Background
The optimal perioperative chemotherapy regimen for patients (pts) with MIBC is not defined.
Methods
Between February 2013 and February 2018, 500 pts were randomized in 28 French centres and received either 4 cycles of GC every 3 weeks or 6 cycles of dd-MVAC every 2 weeks before surgery (neoadjuvant group) or after surgery (adjuvant group). The primary endpoint of the VESPER trial was the progression-free survival (PFS) at 3 years (clinicaltrials.gov NCT 018 12369).
Results
437 patients (88%) received neoadjuvant chemotherapy, 60% of pts received the planned 6 cycles in the dd-MVAC arm and 84% received 4 cycles in the GC arm. Thereafter, 91% and 90% of pts underwent surgery, respectively. Organ-confined response (< ypT3N0) was observed more frequently in the dd-MVAC arm (77% vs 63%, p=0.001). In the adjuvant group, 40% of pts received 6 cycles in the dd-MVAC arm, 81% received 4 cycles in the GC arm. In the perioperative setting of the VESPER trial, PFS at 3 years was improved in the dd-MVAC arm (64% vs 56%, HR=0.77 (95% CI, 0.57-1.02), p=0.066), as was also time to progression (TTP) (3-year rate: 69% vs 58%, HR=0.68 (95% CI, 0.50-0.93), p=0.014). In the neoadjuvant group, the PFS at 3 years was significantly higher for the dd-MVAC arm (66% vs 56%, HR=0.70 (95% CI, 0.51-0.96), p=0.025). In the adjuvant group, the results were not conclusive due to the limited sample size (n=56).
Conclusions
In the VESPER phase III trial, we reported a benefit on PFS at 3 years for the dd-MVAC arm.

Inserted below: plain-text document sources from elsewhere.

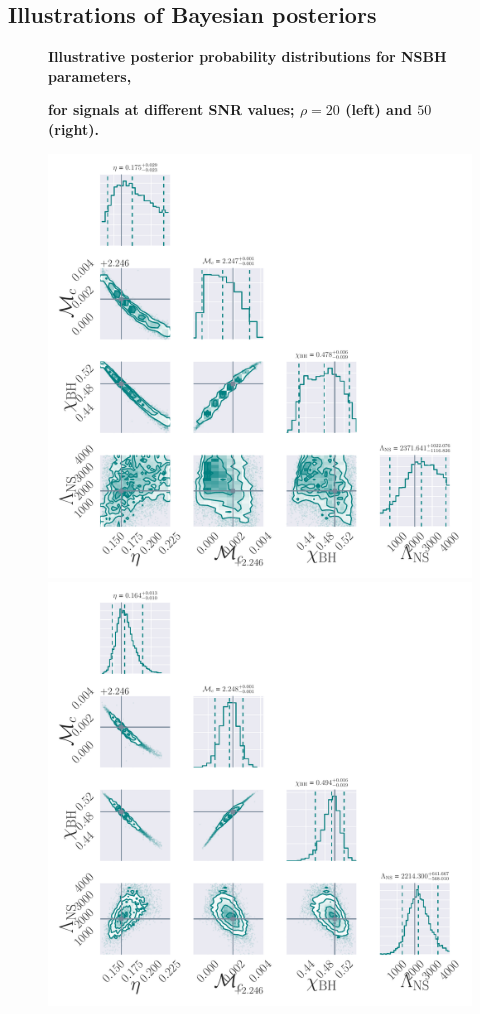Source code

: \documentclass[aps,prd,amsmath,floats,floatfix, twocolumn,
superscriptaddress,nofootinbib,showpacs]{revtex4-1}
\begin{document}
\begin{appendix}
\section{Illustrations of Bayesian posteriors}\label{as1:illustrations}
% 
\begin{figure}
\centering
\textbf{Illustrative posterior probability distributions for NSBH parameters,}\par
\textbf{for signals at different SNR values; $\rho = 20$ (left) and $50$ (right).}\par\medskip
\includegraphics[width=1.05\columnwidth,trim=2cm 0 0 0]{plots/AllParamsMcEtPDF1D2D_q4_mc2_25_chi0_50_snr20}%
\includegraphics[width=1.05\columnwidth,trim=2cm 0 0 0]{plots/AllParamsMcEtPDF1D2D_q4_mc2_25_chi0_50_snr50}%

\end{figure}
\end{appendix}
\end{document}
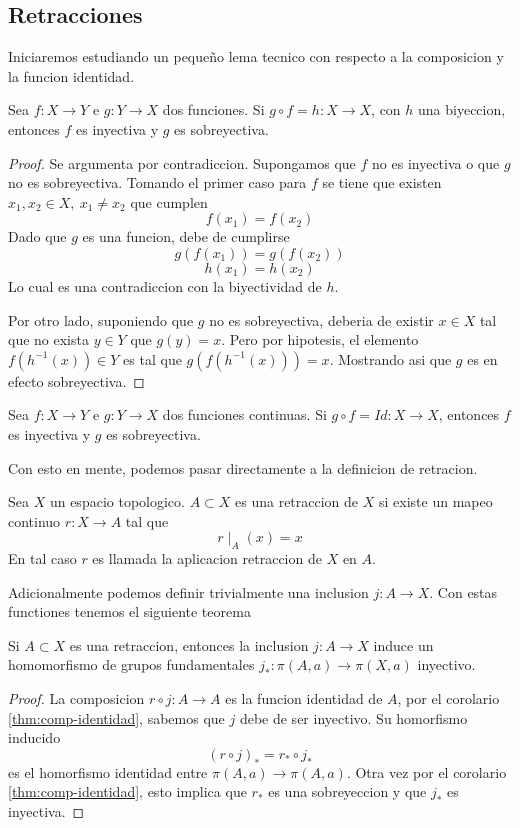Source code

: \subsection{Retracciones}
Iniciaremos estudiando un pequeño lema tecnico con respecto a la
composicion y la funcion identidad.
\begin{lema}
  Sea \(f : X \to Y\) e \(g : Y \to X\) dos funciones. Si \( g \circ f =
  h : X \to X \), con \(h\) una biyeccion, entonces \(f\) es inyectiva y
  \(g\) es sobreyectiva.
\end{lema}
\begin{proof}
  Se argumenta por contradiccion. Supongamos que \(f\) no es inyectiva o
  que \(g\) no es sobreyectiva. Tomando el primer caso para \(f\) se
  tiene que existen \(x_1 , x_2 \in X,\ x_1 \neq x_2\) que cumplen
  \[ f (x_1) = f(x_2) \]
  Dado que \(g\) es una funcion, debe de cumplirse
  \[ g (f (x_1)) = g (f(x_2)) \]
  \[ h (x_1) = h(x_2) \]
  Lo cual es una contradiccion con la biyectividad de \(h\).

  Por otro lado, suponiendo que \(g\) no es sobreyectiva, deberia de
  existir \(x \in X\) tal que no exista \( y \in Y\) que \(g (y) = x\).
  Pero por hipotesis, el elemento \(f(h^{-1}(x)) \in Y\) es tal que \(g
  (f (h^{-1}(x))) = x\). Mostrando asi que \(g\) es en efecto
  sobreyectiva.
\end{proof}
\begin{corolario} \label{thm:comp-identidad}
  Sea \(f : X \to Y\) e \(g : Y \to X\) dos funciones continuas. Si \( g
  \circ f = Id : X \to X \), entonces \(f\) es inyectiva y \(g\) es
sobreyectiva.
\end{corolario}
\noindent Con esto en mente, podemos pasar directamente a la definicion
de retracion.
\begin{definicion}
  Sea \(X\) un espacio topologico. \(A \subset X\) es una retraccion de
  \(X\) si existe un mapeo continuo \(r : X \to A\) tal que
  \[ r \mid_{A} (x) = x \]
  En tal caso \(r\) es llamada la aplicacion retraccion de \(X\) en \(A\).
\end{definicion}
Adicionalmente podemos definir trivialmente una inclusion \(j : A \to
X\). Con estas functiones tenemos el siguiente teorema
\begin{teorema} \label{thm:retraccion-inclusion}
Si \(A \subset X\) es una retraccion, entonces la inclusion \(j : A \to
X\) induce un homomorfismo de grupos fundamentales \(j_{*} : \pi(A, a)
\to \pi(X,a)\) inyectivo.
\end{teorema}
\begin{proof}
  La composicion \(r \circ j : A \to A\) es la funcion identidad de
  \(A\), por el corolario \ref{thm:comp-identidad}, sabemos que \(j\)
  debe de ser inyectivo. Su homorfismo inducido
  \[ (r \circ j)_{*} = r_{*} \circ j_{*} \]
  es el homorfismo identidad entre \(\pi(A,a) \to \pi(A,a)\). Otra vez
  por el corolario \ref{thm:comp-identidad}, esto implica que \(r_{*}\)
  es una sobreyeccion y que \(j_{*}\) es inyectiva.
\end{proof}
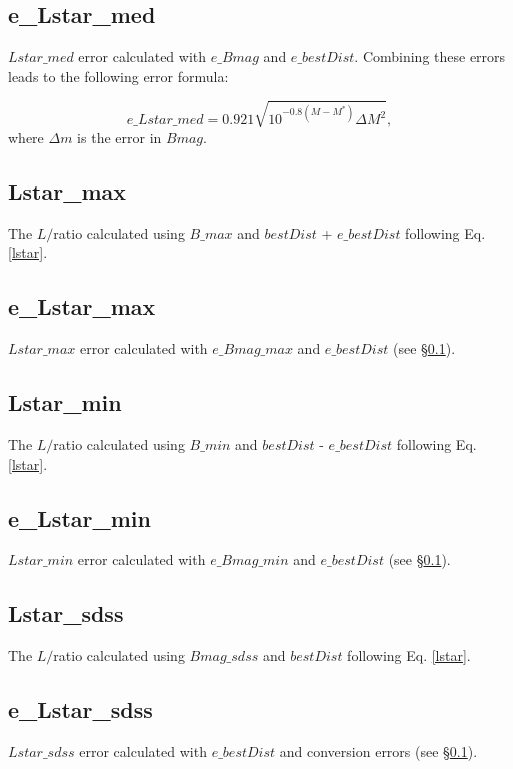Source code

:\subsection{e\_Lstar\_med} \label{e_Lstar_med}
$Lstar\_med$ error calculated with $e\_Bmag$ and $e\_bestDist$. Combining these errors leads to the following error formula:

\begin{equation}
	e\_Lstar\_med = 0.921 \sqrt{10^{-0.8(M - M^*)}  \Delta M^2},
\end{equation}
\noindent where $\Delta m$ is the error in $Bmag$.



\subsection{Lstar\_max}
The $L / $\Lstar  ratio calculated using $B\_max$ and $bestDist$ + $e\_bestDist$ following Eq. \ref{lstar}. \\


\subsection{e\_Lstar\_max}
$Lstar\_max$ error calculated with $e\_Bmag\_max$ and $e\_bestDist$ (see \S \ref{e_Lstar_med}).


\subsection{Lstar\_min}
The $L / $\Lstar ratio calculated using $B\_min$ and $bestDist$ - $e\_bestDist$ following Eq. \ref{lstar}.


\subsection{e\_Lstar\_min}
$Lstar\_min$ error calculated with $e\_Bmag\_min$ and $e\_bestDist$ (see \S \ref{e_Lstar_med}).


\subsection{Lstar\_sdss}
The $L / $\Lstar ratio calculated using $Bmag\_sdss$ and $bestDist$ following Eq. \ref{lstar}.


\subsection{e\_Lstar\_sdss}
$Lstar\_sdss$ error calculated with $e\_bestDist$ and \cite{jester2005} conversion errors (see \S \ref{e_Lstar_med}).


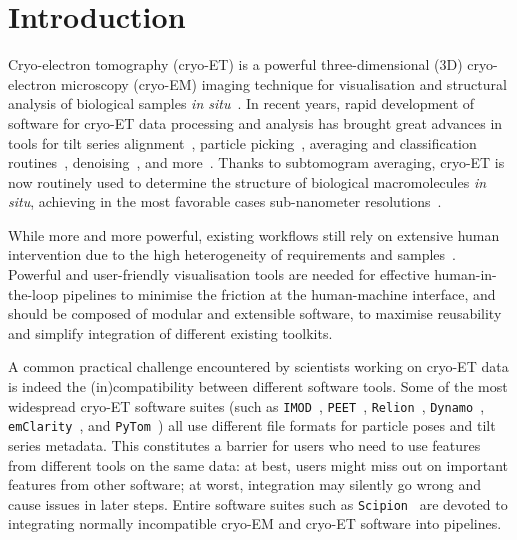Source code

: \section{Introduction}

Cryo-electron tomography (cryo-ET) is a powerful three-dimensional (3D) cryo-electron microscopy (cryo-EM) imaging technique for visualisation and structural analysis of biological samples \emph{in situ}~\cite{turkPromiseChallengesCryoelectron2020}. In recent years, rapid development of software for cryo-ET data processing and analysis has brought great advances in tools for tilt series alignment~\cite{zhengAreTomoIntegratedSoftware2022}, particle picking~\cite{riceTomoTwinGeneralized3D2023,wagnerSPHIREcrYOLOFastAccurate2019}, averaging and classification routines~\cite{zivanovBayesianApproachSingleparticle2022,tegunovRealtimeCryoelectronMicroscopy2019,tegunovMultiparticleCryoEMRefinement2021}, denoising~\cite{beplerTopazDenoiseGeneralDeep2020,buchholzCryoCAREContentAwareImage2019}, and more~\cite{galaz-montoyaSingleParticleTomography2015}. Thanks to subtomogram averaging, cryo-ET is now routinely used to determine the structure of biological macromolecules \emph{in situ}, achieving in the most favorable cases sub-nanometer resolutions~\cite{schurHighresolutionSituStructural2019,turonovaEfficient3DCTFCorrection2017}.

While more and more powerful, existing workflows still rely on extensive human intervention due to the high heterogeneity of requirements and samples~\cite{burtFlexibleFrameworkMultiparticle2021,scaramuzzaStepbystepGuideEfficient2021}. Powerful and user-friendly visualisation tools are needed for effective human-in-the-loop pipelines to minimise the friction at the human-machine interface, and should be composed of modular and extensible software, to maximise reusability and simplify integration of different existing toolkits.

A common practical challenge encountered by scientists working on cryo-ET data is indeed the (in)compatibility between different software tools. Some of the most widespread cryo-ET software suites (such as \texttt{IMOD}~\cite{kremerComputerVisualizationThreeDimensional1996}, \texttt{PEET}~\cite{nicastroMolecularArchitectureAxonemes2006,heumannClusteringVarianceMaps2011}, \texttt{Relion}~\cite{scheresRELIONImplementationBayesian2012}, \texttt{Dynamo}~\cite{castano-diezDynamoFlexibleUserfriendly2012}, \texttt{emClarity}~\cite{himesEmClaritySoftwareHighresolution2018}, and \texttt{PyTom}~\cite{hrabePyTomPythonbasedToolbox2012,chailletExtensiveAngularSampling2023}) all use different file formats for particle poses and tilt series metadata. This constitutes a barrier for users who need to use features from different tools on the same data: at best, users might miss out on important features from other software; at worst, integration may silently go wrong and cause issues in later steps. Entire software suites such as \texttt{Scipion}~\cite{delarosa-trevinScipionSoftwareFramework2016} are devoted to integrating normally incompatible cryo-EM and cryo-ET software into pipelines.

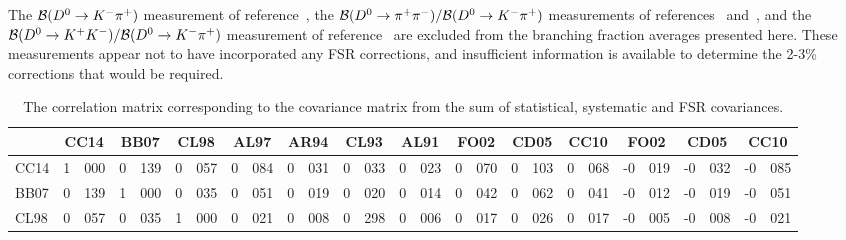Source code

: The ${\cal B}(D^0\to K^-\pi^+)$ measurement of reference~\cite{Coan:1997ye}, the  
${\cal B}(D^0\to \pi^+\pi^-)/{\cal B}(D^0\to K^-\pi^+)$ measurements of 
references~\cite{Aitala:1997ff} 
and~\cite{Csorna:2001ww}, and the 
${\cal B}(D^0\to K^+ K^-)/{\cal B}(D^0\to K^-\pi^+)$ measurement
of reference~\cite{Csorna:2001ww} are excluded from the branching 
fraction averages presented here.
These measurements appear not to have incorporated any FSR corrections, 
and insufficient information
is available to determine the 2-3\% corrections that would be required.

\begin{table}
  \centering 
  \caption{The correlation matrix corresponding to the covariance matrix from the sum of statistical,
  systematic and FSR covariances.}\label{tab:correlations}
  \small
\begin{tabular}{lr@{.}lr@{.}lr@{.}lr@{.}lr@{.}lr@{.}lr@{.}lr@{.}lr@{.}lr@{.}lr@{.}lr@{.}lr@{.}l}
\hline\hline
           & \multicolumn{2}{c}{CC14}
                   & \multicolumn{2}{c}{BB07}
                           & \multicolumn{2}{c}{CL98}
                                   & \multicolumn{2}{c}{AL97}
                                           & \multicolumn{2}{c}{AR94} 
                                                   & \multicolumn{2}{c}{CL93} 
                                                           & \multicolumn{2}{c}{AL91} 
                                                                   & \multicolumn{2}{c}{FO02} 
                                                                           & \multicolumn{2}{c}{CD05} 
                                                                                   & \multicolumn{2}{c}{CC10} 
                                                                                           & \multicolumn{2}{c}{FO02}
                                                                                                    & \multicolumn{2}{c}{CD05} 
                                                                                                            & \multicolumn{2}{c}{CC10} \\ \hline
CC14 & 1&000 & 0&139 & 0&057 & 0&084 & 0&031 & 0&033 & 0&023 & 0&070 & 0&103 & 0&068 &-0&019 &-0&032 &-0&085 \\
BB07 & 0&139 & 1&000 & 0&035 & 0&051 & 0&019 & 0&020 & 0&014 & 0&042 & 0&062 & 0&041 &-0&012 &-0&019 &-0&051 \\
CL98 & 0&057 & 0&035 & 1&000 & 0&021 & 0&008 & 0&298 & 0&006 & 0&017 & 0&026 & 0&017 &-0&005 &-0&008 &-0&021 \\

\end{tabular}
\end{table}

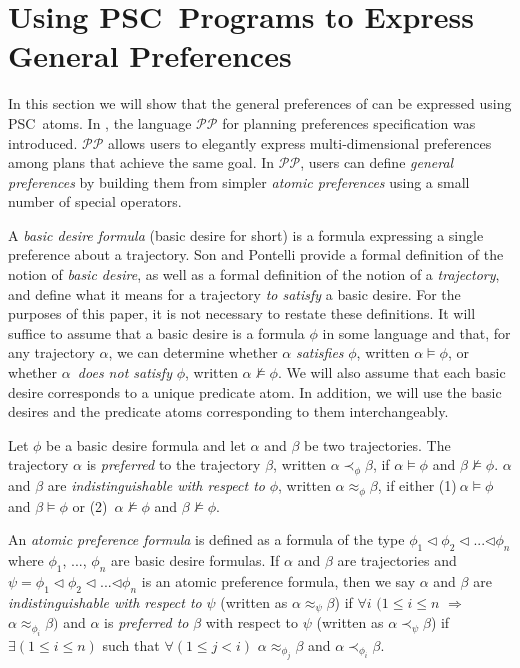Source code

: \documentclass[letterpaper]{article}\usepackage{aaai}
\begin{document}
\section{Using PSC\ Programs to Express General Preferences}

In this section we will show that the general preferences of \cite{SP} can be
expressed using PSC\ atoms. In \cite{SP}, the language $\mathcal{PP}$ for
planning preferences specification was introduced. $\mathcal{PP}$ allows users
to elegantly express multi-dimensional preferences among plans that achieve
the same goal. In $\mathcal{PP}$, users can define \emph{general preferences}
by building them from simpler \emph{atomic preferences} using a small number
of special operators.

A \emph{basic desire formula} (basic desire for short) is a formula expressing
a single preference about a trajectory. Son and Pontelli provide a formal
definition of the notion of \emph{basic desire}, as well as a formal
definition of the notion of a \emph{trajectory}, and define what it means for
a trajectory \emph{to satisfy} a basic desire. For the purposes of this paper,
it is not necessary to restate these definitions. It will suffice to assume
that a basic desire is a formula $\phi$ in some language and that, for any
trajectory $\alpha$, we can determine whether $\alpha$ \emph{satisfies} $\phi
$, written $\alpha\models\phi$, or whether $\alpha$\emph{\ does not satisfy
}$\phi$, written $\alpha\not \models \phi$. We will also assume that each
basic desire corresponds to a unique predicate atom. In addition, we will use
the basic desires and the predicate atoms corresponding to them interchangeably.

Let $\phi$ be a basic desire formula and let $\alpha$ and $\beta$ be two
trajectories. The trajectory $\alpha$ is \emph{preferred} to the trajectory
$\beta$, written $\alpha\prec_{\phi}\beta$, if $\alpha\models\phi$ and
$\beta\not \models \phi$. $\alpha$ and $\beta$ are \emph{indistinguishable
with respect to }$\phi$, written $\alpha\approx_{\phi}\beta$, if either
(1)$\ \alpha\models\phi$ and $\beta\models\phi$ or (2)\ $\alpha\not \models
\phi$ and $\beta\not \models \phi$.

An \emph{atomic preference formula} is defined as a formula of the type
$\phi_{1}\lhd\phi_{2}\lhd$...$\lhd\phi_{n}$ where $\phi_{1}$, ..., $\phi_{n}$
are basic desire formulas. If $\alpha$ and $\beta$ are trajectories and
$\psi=\phi_{1}\lhd\phi_{2}\lhd$...$\lhd\phi_{n}$ is an atomic preference
formula, then we say $\alpha$ and $\beta$ are \emph{indistinguishable with
respect to }$\psi$ (written as $\alpha\approx_{\psi}\beta$) if $\forall i$
$(1\leq i\leq n$ $\Rightarrow$ $\alpha\approx_{\phi_{i}}\beta)$ and $\alpha$
is \emph{preferred to }$\beta$ with respect to $\psi$ (written as $\alpha
\prec_{\psi}\beta$) if $\exists\left(  1\leq i\leq n\right)  $ such that
$\forall\left(  1\leq j<i\right)  $ $\alpha\approx_{\phi_{j}}\beta$ and
$\alpha\prec_{\phi_{i}}\beta$.
\end{document}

In the neoadjuvant group, a better bladder tumour local control with a significant improvement on PFS at 3 years were observed in the dd-MVAC arm.
Clinical trial identification
NCT 018 12369.
Editorial acknowledgement
NA
Legal entity responsible for the study
The authors.
Funding
Grant from the French Ministry of Health (PHRC 2011-037).
Disclosure
All authors have declared no conflicts of interest.